Mailing List Archive

glsa-check: missing CVE-2020-6509 for current stable chromium version
Hi,

Sorry if I miss any detail about glsa-check context, but I think that it
misses the CVE[1] id review I left in subject.

About chromium stability, what would you advice me, install latest
keyword masked version or wait for next stable version?

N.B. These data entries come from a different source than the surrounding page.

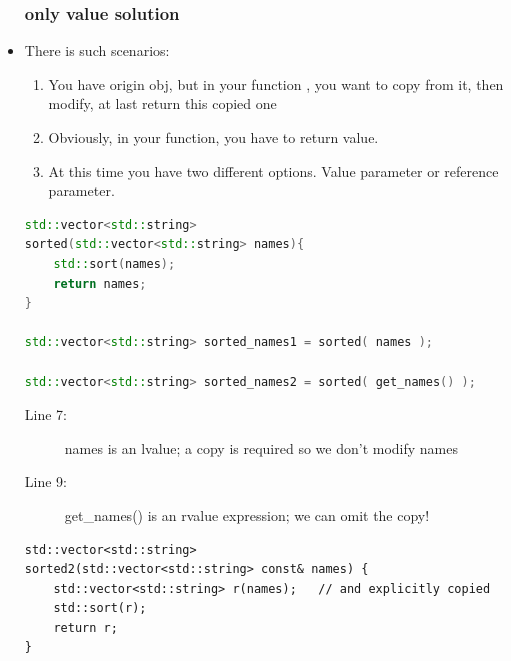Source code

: \documentclass[a4paper,11pt,twoside]{book}
\begin{document}
\begin{itemize}
\subsubsection{only value solution}

\item There is such scenarios:
\begin{enumerate}
	\item You have origin obj, but in your function , you want to copy from it, then modify, at last return this copied one
	\item Obviously, in your function, you have to return value.
	\item At this time you have two different options. Value parameter or reference parameter.
\end{enumerate}

\begin{lstlisting}[frame=single, language=c++]
std::vector<std::string> 
sorted(std::vector<std::string> names){
	std::sort(names);
	return names;
}

std::vector<std::string> sorted_names1 = sorted( names );

std::vector<std::string> sorted_names2 = sorted( get_names() );
\end{lstlisting}
\begin{description}
	\item[Line 7:] names is an lvalue; a copy is required so we don't modify names
	\item[Line 9:] get\_names() is an rvalue expression; we can omit the copy!
\end{description}

\begin{lstlisting}[numbers=none]
std::vector<std::string> 
sorted2(std::vector<std::string> const& names) {
	std::vector<std::string> r(names);   // and explicitly copied
	std::sort(r);
	return r;
}
\end{lstlisting}


\end{itemize}
\end{document}
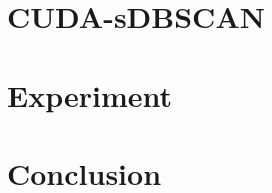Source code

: \documentclass{article}
\begin{document}

\section{CUDA-sDBSCAN}

\section{Experiment}

\section{Conclusion}



\end{document}
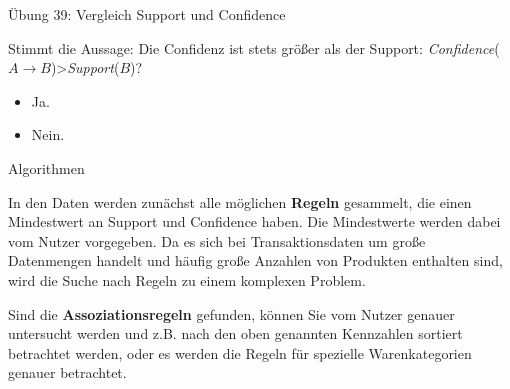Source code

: \documentclass[12pt,ngerman,a4paper,ignorenonframetext,]{beamer}
\providecommand{\tightlist}{%
  \setlength{\itemsep}{0pt}\setlength{\parskip}{0pt}}
\begin{document}
\begin{frame}{Übung 39: Vergleich Support und Confidence}
\protect\hypertarget{ubung-39-vergleich-support-und-confidence}{}

Stimmt die Aussage: Die Confidenz ist stets größer als der Support:
\emph{Confidence}(\(A \rightarrow B\))\textgreater{}\emph{Support}(\(B\))?

\begin{itemize}
\tightlist
\item
  Ja.
\item
  Nein.
\end{itemize}


\end{frame}

\begin{frame}{Algorithmen}
\protect\hypertarget{algorithmen}{}

In den Daten werden zunächst alle möglichen \textbf{Regeln} gesammelt,
die einen Mindestwert an Support und Confidence haben. Die Mindestwerte
werden dabei vom Nutzer vorgegeben. Da es sich bei Transaktionsdaten um
große Datenmengen handelt und häufig große Anzahlen von Produkten
enthalten sind, wird die Suche nach Regeln zu einem komplexen Problem.

Sind die \textbf{Assoziationsregeln} gefunden, können Sie vom Nutzer
genauer untersucht werden und \mbox{z.\thinspace{}B.}\xspace{} nach den
oben genannten Kennzahlen sortiert betrachtet werden, oder es werden die
Regeln für spezielle Warenkategorien genauer betrachtet.

\end{frame}
\end{document}
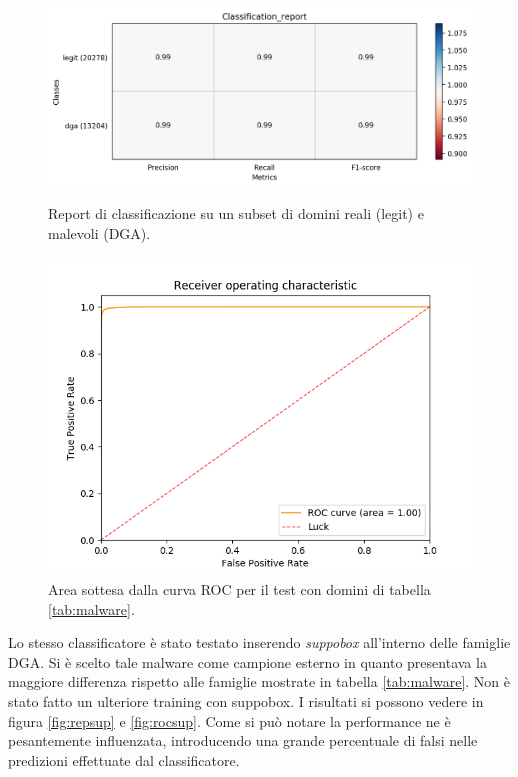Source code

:\begin{figure}[!htbp]
    \centering
    \includegraphics[width=\columnwidth]{figures/rndf_tra_nosup_nosup/class_rep.png}
    \caption{Report di classificazione su un subset di domini reali (legit) e malevoli (DGA).\label{fig:repdga}}

    \centering
    \includegraphics[width=\columnwidth]{figures/rndf_tra_nosup_nosup/roc_plot.png}
    \caption{Area sottesa dalla curva ROC per il test con domini di tabella \ref{tab:malware}.\label{fig:rocdga}}
\end{figure}

Lo stesso classificatore è stato testato inserendo \textit{suppobox} all'interno delle famiglie DGA. Si è scelto tale malware come campione esterno in quanto presentava la maggiore differenza rispetto alle famiglie mostrate in tabella \ref{tab:malware}. Non è stato fatto un ulteriore training con suppobox. I risultati si possono vedere in figura \ref{fig:repsup} e \ref{fig:rocsup}. Come si può notare la performance ne è pesantemente influenzata, introducendo una grande percentuale di falsi nelle predizioni effettuate dal classificatore.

The current chromium stable version have also runtime errors using
ffmeg-4.3. [2][3]

Thanks for your enlightenment

[1] https://www.cybersecurity-help.cz/vdb/SB2020062308

[2] https://bugs.gentoo.org/729182

[3] https://bugs.gentoo.org/729310
Re: glsa-check: missing CVE-2020-6509 for current stable chromium version [ In reply to ]
> On 23 Jun 2020, at 21:57, Samuel Bernardo <samuelbernardo.mail@gmail.com> wrote:
>
> Hi,
>
> Sorry if I miss any detail about glsa-check context, but I think that it
> misses the CVE[1] id review I left in subject.
>

A GLSA (see https://security.gentoo.org/glsa <https://security.gentoo.org/glsa>) has not yet been filed
for this issue. Once the fixed version (83.0.4103.116) is stabilised,
we will release one ASAP.

> About chromium stability, what would you advice me, install latest
> keyword masked version or wait for next stable version?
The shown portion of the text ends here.